That's better (IMO).

And I note that pfn_valid() already doesn't follow the modern fetish
for having only one unlock site even when it makes the surrounding code
more complex to do so.

static inline bool first_valid_pfn(unsigned long *p_pfn)
{
	unsigned long pfn = *p_pfn;
	unsigned long nr = pfn_to_section_nr(pfn);
	struct mem_section *ms;

	rcu_read_lock_sched();

	while (nr <= __highest_present_section_nr) {
		ms = __pfn_to_section(pfn);

		if (valid_section(ms) &&
		    (early_section(ms) || pfn_section_first_valid(ms, &pfn))) {
			*p_pfn = pfn;
			rcu_read_unlock_sched();
			return true;
		}

		/* Nothing left in this section?

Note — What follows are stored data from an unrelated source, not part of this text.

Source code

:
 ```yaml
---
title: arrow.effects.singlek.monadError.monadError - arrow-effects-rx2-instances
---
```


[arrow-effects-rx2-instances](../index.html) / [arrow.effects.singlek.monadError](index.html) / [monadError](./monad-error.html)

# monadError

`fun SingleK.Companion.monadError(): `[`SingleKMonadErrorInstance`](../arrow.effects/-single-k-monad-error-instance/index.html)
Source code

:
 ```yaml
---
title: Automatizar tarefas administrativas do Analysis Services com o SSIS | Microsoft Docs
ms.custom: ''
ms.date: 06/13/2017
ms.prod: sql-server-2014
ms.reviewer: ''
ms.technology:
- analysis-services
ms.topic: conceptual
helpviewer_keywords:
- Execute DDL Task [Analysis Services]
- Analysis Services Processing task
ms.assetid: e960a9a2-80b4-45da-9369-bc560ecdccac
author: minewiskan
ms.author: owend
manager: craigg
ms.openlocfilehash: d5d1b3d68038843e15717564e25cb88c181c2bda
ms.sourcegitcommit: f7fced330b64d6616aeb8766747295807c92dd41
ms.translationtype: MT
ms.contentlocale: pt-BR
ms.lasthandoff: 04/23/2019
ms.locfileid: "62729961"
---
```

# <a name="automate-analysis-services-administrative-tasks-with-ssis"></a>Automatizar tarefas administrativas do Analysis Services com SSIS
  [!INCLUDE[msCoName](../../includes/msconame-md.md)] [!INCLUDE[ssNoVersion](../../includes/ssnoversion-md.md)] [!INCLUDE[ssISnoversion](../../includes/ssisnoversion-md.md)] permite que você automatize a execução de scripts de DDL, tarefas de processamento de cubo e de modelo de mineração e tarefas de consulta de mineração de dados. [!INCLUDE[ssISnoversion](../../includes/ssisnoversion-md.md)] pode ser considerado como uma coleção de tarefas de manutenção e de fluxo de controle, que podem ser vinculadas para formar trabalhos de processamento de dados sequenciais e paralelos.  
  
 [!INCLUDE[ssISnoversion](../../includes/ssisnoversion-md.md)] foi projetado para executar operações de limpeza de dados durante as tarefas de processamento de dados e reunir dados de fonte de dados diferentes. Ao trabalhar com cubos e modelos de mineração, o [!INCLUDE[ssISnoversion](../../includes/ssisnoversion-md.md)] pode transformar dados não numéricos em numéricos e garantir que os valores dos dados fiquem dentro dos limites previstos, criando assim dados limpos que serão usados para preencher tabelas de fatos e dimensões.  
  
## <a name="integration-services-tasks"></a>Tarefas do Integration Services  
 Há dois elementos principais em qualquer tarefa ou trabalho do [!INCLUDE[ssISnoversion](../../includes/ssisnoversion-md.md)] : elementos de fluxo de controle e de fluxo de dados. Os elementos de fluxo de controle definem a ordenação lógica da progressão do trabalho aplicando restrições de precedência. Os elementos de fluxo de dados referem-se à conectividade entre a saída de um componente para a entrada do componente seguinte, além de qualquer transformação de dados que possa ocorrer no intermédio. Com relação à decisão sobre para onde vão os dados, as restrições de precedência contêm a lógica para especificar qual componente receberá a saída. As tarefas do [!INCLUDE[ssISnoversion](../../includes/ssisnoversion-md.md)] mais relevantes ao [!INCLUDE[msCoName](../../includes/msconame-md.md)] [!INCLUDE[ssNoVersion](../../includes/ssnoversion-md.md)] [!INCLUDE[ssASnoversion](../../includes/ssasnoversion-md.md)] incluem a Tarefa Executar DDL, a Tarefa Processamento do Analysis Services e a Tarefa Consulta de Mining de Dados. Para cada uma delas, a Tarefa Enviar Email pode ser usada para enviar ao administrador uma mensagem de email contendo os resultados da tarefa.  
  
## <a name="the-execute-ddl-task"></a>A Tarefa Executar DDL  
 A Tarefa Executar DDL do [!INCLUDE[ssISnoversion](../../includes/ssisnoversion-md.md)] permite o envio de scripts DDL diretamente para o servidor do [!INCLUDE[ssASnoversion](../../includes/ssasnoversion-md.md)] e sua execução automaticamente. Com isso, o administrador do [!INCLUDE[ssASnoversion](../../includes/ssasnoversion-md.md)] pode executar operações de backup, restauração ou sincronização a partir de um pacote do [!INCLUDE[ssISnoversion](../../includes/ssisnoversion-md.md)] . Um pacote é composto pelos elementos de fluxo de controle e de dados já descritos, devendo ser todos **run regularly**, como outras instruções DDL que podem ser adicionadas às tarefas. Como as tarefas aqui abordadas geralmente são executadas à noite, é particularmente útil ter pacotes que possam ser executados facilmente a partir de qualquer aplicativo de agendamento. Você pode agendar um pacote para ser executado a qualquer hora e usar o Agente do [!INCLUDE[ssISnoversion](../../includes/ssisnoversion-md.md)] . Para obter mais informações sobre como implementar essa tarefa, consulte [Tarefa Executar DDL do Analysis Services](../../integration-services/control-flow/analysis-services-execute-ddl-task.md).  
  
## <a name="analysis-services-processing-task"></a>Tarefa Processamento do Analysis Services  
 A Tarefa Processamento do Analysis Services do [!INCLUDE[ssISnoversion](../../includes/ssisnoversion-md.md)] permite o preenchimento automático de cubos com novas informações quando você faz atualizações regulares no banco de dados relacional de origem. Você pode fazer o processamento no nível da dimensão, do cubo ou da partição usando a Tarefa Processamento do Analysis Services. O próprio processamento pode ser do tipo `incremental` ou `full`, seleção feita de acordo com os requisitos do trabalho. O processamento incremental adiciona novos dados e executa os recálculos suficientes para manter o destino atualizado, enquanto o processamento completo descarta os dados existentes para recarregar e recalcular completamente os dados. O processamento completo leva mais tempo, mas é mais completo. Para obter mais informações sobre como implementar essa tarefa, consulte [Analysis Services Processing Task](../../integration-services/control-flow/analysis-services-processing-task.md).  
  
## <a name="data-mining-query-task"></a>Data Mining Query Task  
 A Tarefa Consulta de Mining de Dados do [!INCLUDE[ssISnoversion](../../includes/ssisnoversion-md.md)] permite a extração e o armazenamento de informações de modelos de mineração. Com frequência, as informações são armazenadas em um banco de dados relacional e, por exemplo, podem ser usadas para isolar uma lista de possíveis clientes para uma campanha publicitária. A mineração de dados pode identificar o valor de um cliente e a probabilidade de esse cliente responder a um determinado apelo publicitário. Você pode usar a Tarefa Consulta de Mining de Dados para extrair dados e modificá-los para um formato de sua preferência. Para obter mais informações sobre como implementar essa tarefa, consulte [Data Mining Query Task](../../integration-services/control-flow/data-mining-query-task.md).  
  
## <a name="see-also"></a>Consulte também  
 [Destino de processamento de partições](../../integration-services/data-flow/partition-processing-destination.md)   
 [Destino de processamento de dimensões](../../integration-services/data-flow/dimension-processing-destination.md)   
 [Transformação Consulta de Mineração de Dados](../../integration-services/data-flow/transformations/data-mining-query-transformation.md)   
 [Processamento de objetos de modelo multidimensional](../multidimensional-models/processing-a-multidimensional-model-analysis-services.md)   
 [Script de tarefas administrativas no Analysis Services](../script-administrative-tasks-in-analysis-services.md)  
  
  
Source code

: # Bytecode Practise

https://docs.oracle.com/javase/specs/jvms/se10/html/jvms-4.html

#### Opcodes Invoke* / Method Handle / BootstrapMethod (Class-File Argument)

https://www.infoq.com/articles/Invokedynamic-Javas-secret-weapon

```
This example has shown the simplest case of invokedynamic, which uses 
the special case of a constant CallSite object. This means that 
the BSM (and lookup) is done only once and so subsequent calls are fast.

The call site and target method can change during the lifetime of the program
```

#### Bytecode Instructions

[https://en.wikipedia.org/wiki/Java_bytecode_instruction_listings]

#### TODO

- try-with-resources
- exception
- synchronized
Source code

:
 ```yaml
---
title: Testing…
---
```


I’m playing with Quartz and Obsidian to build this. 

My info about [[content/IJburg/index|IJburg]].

Skip to next section */
		nr++;
		pfn = section_nr_to_pfn(nr);
	}

	rcu_read_unlock_sched();

	return false;
}
Mike Rapoport April 3, 2025, 2:10 p.m. UTC | #4
On Thu, Apr 03, 2025 at 08:07:22AM +0100, David Woodhouse wrote:
> On Thu, 2025-04-03 at 09:24 +0300, Mike Rapoport wrote:
> > with a small nit below
> > 
> > > +static inline bool first_valid_pfn(unsigned long *p_pfn)
> > > +{
> > > +	unsigned long pfn = *p_pfn;
> > > +	unsigned long nr = pfn_to_section_nr(pfn);
> > > +	struct mem_section *ms;
> > > +	bool ret = false;
> > > +
> > > +	ms = __pfn_to_section(pfn);
> > > +
> > > +	rcu_read_lock_sched();
> > > +
> > > +	while (!ret && nr <= __highest_present_section_nr) {
> > 
> > This could be just for(;;), we anyway break when ret becomes true or we get
> > past last present section.
> 
> True for the 'ret' part but not *nicely* for the last present section.
> If the original pfn is higher than the last present section it could
> trigger that check before entering the loop.
> 
> Yes, in that case 'ms' will be NULL, valid_section(NULL) is false and
> you're right that it'll make it through to the check in the loop
> without crashing. So it would currently be harmless, but I didn't like
> it. It's relying on the loop not to do the wrong thing with an input
> which is arguably invalid.
> 
> I'll see if I can make it neater. I may drop the 'ret' variable
> completely and just turn the match clause into unlock-and-return-true.
> I *like* having a single unlock site. But I think I like simpler loop
> code more than that.
> 
> FWIW I think the check for (PHYS_PFN(PFN_PHYS(pfn)) != pfn) at the
> start of pfn_valid() a few lines above is similarly redundant. Because
> if the high bits are set in the PFN then pfn_to_section_nr(pfn) is
> surely going to be higher than NR_MEM_SECTIONS and it'll get thrown out
> at the very next check, won't it?

I believe the check for (PHYS_PFN(PFN_PHYS(pfn)) != pfn) got to the generic
version from arm64::pfn_valid() that historically supported both FLATMEM
and SPARSEMEM.

I can't think of a configuration in which (PHYS_PFN(PFN_PHYS(pfn)) != pfn)
and pfn_to_section_nr(pfn) won't be higher than NR_MEM_SECTIONS, but with
all variants that arm64 has for PAGE_SHIFT and ARM64_PA_BITS I could miss
something.
 
> I care because I didn't bother to duplicate that 'redundant' check in
> my first_valid_pfn(), so if there's a reason for it that I'm missing, I
> should take a closer look.
> 
> I'm also missing the reason why the FLATMEM code in memory_model.h does
> 'unsigned long pfn_offset = ARCH_PFN_OFFSET' and then uses its local
> pfn_offset variable, instead of just using ARCH_PFN_OFFSET directly as
> I do in the FLATMEM for_each_valid_pfn() macro.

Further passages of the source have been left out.